Identification of non-canonical G4 motifs is different from that of canonical RNA sequences (Guo and Bartel, 2016; Yang et al., 2020). For example, cross-linking and immunoprecipitation (CLIP), one of the most used methods for identifying RNAs as protein binding targets from whole cellular RNA, often result in selective loss of most non-canonical G4 motifs. Unlike Watson-Click pairing, the high stability of G4 structure due to extensive hydrogen-bonding and base-stacking interactions interfere with reverse transcription and PCR in the process (Guo and Bartel, 2016; Stevens et al., 2017). Therefore, several methods have been developed such as rG4-seq (Guo and Bartel, 2016; Kwok et al., 2016; Yang et al., 220) and ADO (allelic drop) (Stevens et al., 2017). Due to incomplete identification of in the high-throughput screening, it is necessary to confirm the prediction by biochemical analysis of direct interactions between the proteins and the target RNA candidates using such as the gel shift assay. However, the sharply bent DNA/RNA-protein complexes do not migrate normally in native acrylamide gel electrophoresis and G4-protein complex often retained in the top of gel, if the complex is correctly formed (Carey et al., 2010; Al-Furoukh et al., 2013; Ariyo et al., 2015; Huang et al., 2017; Mou et al., 2022). Furthermore, it is difficult to increase the concentration of monocations in the gel during electrophoretic fractionation, which is necessary for the stabilization of G4 tetrads. thus often leading to incorrect identification (Yakhnin et al., 2012; Kim et al., 2015). To avoid these problems, use in combination with other methods such as the filter-binding assay, thermophoresis assay or surface plasmon resonance analysis is effective to determine the specific interaction between G4-RNA and G4-RNA binding protein (von Hacht et al., 2014; Ishiguro et al., 2016; Mou et al., 2022).
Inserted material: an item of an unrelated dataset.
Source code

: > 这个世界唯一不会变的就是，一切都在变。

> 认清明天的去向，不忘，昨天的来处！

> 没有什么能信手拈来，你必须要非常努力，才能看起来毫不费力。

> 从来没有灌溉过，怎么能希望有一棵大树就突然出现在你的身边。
G4-RNAs and G4-DNAs in Prokaryote
G4-forming sequence in bacteria genome has often been identified in the promoter region (Dey et al., 2021; Yadav et al., 2021), suggesting the involvement of G4 in transcription regulation (see Figure 1). In fact, the expression of some stress response genes such as radioprotection-related genes are under the control of G4-containing promoters (Beaume et al., 2013; Kumari and Raghavan, 2021). Roles for G4s have also been posited in the antigenic variation systems of bacteria (Harris and Merrick, 2015). Along this line, G4 could be used for the development of antimicrobial target (Yadav et al., 2021). G4 is also suggested in the maintenance of bacterial genome. For instance, E. coli Rep helicase and RecA recombinase unwind the G4 DNA, thus stabilizing toleration of toxicity induced by G4-stabilizing ligands (Paul et al., 2020; Xue et al., 2020). As in the case of eukaryote, E. coli RNA polymerase forms clusters, together with transcription anti-terminator NusA, LLPS-mediated biomolecular condensates, (Ladouceur et al., 2020). However, the biological relevance of G4 DNA/RNA in prokaryotes has only begun to emerge even though their very important and conserved biological functions.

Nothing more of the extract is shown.